Search code examples
pythondockeraudiotext-to-speechpyttsx3

Running pyttsx3 (espeak) text-to-speech in docker container creates awful sound quality


I am trying to run pyttsx3 (which runs on espeak) and create .mp3 files with it in python3.10.
The problem is that the created audio files have truly inaudible sound quality as can be seen/heard here: https://vocaroo.com/15u2rs6hOJXR
This problem only occurs when building the app as a docker image and then running said image using docker run mybot:latest. When running the app locally everything works fine

The docker file I am using is:

# syntax=docker/dockerfile:1
FROM python:3.10-slim-buster
ENV PATH /usr/local/bin:$PATH
COPY requirements.txt requirements.txt
COPY . /bot
RUN cd /bot
RUN pip3 install -r requirements.txt
RUN apt-get update && apt-get install -y \
    fonts-liberation \
    libasound2 \
    libatk-bridge2.0-0 \
    libatk1.0-0 \
    libatspi2.0-0 \
    libcups2 \
    libdbus-1-3 \
    libdrm2 \
    libgbm1 \
    libgtk-3-0 \
    libnspr4 \
    libnss3 \
    libwayland-client0 \
    libxcomposite1 \
    libxdamage1 \
    libxfixes3 \
    libxkbcommon0 \
    libxrandr2 \
    xdg-utils \
    libu2f-udev \
    libvulkan1 \
    espeak \
    ffmpeg \
    alsa-utils \
    libespeak1 \
    curl
RUN curl -LO  https://dl.google.com/linux/direct/google-chrome-stable_current_amd64.deb
RUN apt-get install -y ./google-chrome-stable_current_amd64.deb
RUN rm google-chrome-stable_current_amd64.deb
WORKDIR /bot
EXPOSE 3308
CMD [ "python3", "appHandler.py", "start", "dev" ]

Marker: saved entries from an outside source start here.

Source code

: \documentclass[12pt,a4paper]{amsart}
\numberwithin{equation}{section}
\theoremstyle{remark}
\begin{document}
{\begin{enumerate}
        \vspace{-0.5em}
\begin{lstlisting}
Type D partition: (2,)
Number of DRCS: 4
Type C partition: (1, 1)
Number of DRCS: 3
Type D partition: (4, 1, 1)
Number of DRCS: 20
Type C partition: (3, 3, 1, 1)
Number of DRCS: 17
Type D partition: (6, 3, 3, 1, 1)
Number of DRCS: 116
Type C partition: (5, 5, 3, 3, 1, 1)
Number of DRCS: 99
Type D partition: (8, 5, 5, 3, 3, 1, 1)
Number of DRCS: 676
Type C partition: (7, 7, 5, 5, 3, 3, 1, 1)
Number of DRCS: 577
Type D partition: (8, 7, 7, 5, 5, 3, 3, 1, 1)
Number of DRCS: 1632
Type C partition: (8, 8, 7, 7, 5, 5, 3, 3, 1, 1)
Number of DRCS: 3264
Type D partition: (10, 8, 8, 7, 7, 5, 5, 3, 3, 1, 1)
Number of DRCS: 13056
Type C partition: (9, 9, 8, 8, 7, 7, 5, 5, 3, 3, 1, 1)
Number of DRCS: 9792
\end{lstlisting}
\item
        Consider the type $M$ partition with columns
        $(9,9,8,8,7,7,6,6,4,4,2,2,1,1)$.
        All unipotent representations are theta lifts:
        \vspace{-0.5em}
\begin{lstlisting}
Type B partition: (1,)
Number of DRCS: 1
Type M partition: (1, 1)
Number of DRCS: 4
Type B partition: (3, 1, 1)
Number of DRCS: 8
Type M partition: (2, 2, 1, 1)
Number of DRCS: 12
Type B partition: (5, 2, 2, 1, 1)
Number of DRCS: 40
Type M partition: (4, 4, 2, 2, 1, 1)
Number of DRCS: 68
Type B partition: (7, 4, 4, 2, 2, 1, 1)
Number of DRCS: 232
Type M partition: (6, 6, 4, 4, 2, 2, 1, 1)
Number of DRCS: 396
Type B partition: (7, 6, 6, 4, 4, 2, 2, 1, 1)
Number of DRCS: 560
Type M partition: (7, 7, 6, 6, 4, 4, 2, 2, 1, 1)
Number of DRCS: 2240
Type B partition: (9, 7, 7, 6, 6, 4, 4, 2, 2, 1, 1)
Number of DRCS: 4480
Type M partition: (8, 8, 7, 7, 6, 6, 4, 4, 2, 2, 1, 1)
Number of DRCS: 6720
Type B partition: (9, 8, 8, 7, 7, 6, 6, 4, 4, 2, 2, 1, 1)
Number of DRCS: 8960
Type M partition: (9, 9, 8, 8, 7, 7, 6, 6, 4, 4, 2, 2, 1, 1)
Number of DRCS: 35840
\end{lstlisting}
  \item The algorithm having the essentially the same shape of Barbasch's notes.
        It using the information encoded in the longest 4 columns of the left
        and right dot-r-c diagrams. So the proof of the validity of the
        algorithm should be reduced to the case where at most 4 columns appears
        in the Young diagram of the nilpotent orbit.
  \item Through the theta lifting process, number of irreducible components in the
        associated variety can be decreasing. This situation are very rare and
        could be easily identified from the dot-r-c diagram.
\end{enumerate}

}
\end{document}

There is no errors or warnings logged anywhere.

Does anyone know what could be the problem here? I havent found anything on this topic so far...


Solution

  • I "fixed" this issue and will leave this here in case anyone else ever encounters this problem:

    Alright, so after another day of research and trying stuff out I found out why this is the case.
    Pyttsx3 needs an engine (driver) to translate text to speech. It will use the standard driver of the OS if not specified. Since I was running on OSX it defaulted to NSSpeechSynthesizer, but when I ran the app in docker the OS changes to linux and the default driver became espeak.
    NSSpeechSynthesizer and espeak have huge differences in quality, meaning espeak sounds like a drunk robot.
    There is no way to use NSSpeechSynthesizer in docker as it is OSX exclusive.
    Since I didnt like the result of espeak at all I decided to switch from using pyttsx3 to using AWS polly, which can be found here and has amazing quality, is easy to use and very cheap for small developers like myself.